*Source data*:
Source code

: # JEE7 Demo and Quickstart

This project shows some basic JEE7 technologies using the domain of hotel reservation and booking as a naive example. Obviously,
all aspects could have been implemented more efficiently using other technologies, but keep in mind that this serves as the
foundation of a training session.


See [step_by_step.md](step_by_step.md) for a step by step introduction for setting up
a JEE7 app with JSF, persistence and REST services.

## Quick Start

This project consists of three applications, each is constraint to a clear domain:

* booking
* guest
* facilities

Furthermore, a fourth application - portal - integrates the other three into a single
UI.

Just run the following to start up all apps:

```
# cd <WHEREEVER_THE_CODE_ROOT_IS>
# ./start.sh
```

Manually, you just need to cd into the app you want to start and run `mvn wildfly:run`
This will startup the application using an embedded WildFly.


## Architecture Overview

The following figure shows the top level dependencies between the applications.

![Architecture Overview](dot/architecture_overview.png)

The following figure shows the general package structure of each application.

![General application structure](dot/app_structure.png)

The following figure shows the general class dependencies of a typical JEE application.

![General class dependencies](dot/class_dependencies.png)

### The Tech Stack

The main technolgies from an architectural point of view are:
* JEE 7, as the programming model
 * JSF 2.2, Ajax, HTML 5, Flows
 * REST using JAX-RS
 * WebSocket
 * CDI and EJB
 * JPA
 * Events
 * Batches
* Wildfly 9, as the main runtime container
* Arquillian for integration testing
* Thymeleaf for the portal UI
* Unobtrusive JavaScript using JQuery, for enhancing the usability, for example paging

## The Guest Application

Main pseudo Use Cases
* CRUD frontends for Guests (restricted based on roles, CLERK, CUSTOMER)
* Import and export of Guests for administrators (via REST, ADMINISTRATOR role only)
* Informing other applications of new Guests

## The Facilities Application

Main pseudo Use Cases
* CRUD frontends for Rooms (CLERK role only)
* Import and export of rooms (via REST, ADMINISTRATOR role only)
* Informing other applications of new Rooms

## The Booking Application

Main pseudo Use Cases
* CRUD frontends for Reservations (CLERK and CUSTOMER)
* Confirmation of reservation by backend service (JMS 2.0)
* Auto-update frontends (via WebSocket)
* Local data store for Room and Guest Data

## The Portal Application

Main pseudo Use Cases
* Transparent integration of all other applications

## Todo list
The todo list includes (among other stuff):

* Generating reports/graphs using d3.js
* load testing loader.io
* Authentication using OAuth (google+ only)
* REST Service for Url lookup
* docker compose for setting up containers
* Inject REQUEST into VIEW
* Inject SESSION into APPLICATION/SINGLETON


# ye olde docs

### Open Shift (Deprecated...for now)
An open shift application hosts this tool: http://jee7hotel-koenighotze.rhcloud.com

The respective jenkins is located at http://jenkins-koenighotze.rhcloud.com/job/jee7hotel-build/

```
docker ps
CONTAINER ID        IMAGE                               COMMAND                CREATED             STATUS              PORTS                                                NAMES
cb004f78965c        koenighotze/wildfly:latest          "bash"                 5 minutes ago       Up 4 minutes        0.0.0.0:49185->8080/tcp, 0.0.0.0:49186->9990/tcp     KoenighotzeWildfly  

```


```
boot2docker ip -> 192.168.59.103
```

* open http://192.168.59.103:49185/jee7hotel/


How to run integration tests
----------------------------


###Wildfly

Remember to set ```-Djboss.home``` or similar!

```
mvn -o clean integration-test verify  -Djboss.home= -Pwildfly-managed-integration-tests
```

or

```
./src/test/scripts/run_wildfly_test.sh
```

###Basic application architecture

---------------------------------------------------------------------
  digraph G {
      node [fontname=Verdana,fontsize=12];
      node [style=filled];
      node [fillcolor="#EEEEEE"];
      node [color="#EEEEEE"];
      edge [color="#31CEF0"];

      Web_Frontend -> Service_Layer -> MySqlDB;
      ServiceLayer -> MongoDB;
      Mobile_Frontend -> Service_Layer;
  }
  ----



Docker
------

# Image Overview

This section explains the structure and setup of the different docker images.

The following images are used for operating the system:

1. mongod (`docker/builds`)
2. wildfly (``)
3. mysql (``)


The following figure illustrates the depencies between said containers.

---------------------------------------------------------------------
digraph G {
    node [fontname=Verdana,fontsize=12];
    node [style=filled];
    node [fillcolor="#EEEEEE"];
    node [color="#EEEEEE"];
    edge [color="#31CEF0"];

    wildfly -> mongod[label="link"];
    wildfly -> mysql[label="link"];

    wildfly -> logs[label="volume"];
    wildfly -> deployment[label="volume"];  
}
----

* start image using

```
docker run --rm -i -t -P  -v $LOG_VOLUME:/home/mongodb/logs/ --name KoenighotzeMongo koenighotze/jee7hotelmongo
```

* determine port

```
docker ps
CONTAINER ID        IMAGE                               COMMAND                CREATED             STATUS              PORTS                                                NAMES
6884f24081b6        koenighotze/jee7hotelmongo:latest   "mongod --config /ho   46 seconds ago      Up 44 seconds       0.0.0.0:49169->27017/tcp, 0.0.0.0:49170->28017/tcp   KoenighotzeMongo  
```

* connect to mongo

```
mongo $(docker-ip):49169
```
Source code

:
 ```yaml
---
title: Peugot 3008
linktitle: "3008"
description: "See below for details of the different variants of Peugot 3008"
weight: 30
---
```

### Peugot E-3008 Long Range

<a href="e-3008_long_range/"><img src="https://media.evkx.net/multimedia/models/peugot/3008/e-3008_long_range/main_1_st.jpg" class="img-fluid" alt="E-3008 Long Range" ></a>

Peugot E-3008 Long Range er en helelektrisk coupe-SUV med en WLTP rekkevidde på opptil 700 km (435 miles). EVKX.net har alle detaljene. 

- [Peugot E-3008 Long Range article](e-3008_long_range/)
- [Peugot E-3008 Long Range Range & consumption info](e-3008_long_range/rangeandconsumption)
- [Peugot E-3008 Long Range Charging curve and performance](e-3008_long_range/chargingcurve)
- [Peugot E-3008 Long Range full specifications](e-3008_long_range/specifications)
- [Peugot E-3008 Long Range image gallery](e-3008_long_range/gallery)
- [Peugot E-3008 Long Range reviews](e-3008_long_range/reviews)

*Task statement*: What you give back must be the stretch above, starting at the line with "## The Booking Application" and ending at the line with "and Guest Data", copied exactly.

*Exercise result*:
## The Booking Application

Main pseudo Use Cases
* CRUD frontends for Reservations (CLERK and CUSTOMER)
* Confirmation of reservation by backend service (JMS 2.0)
* Auto-update frontends (via WebSocket)
* Local data store for Room and Guest Data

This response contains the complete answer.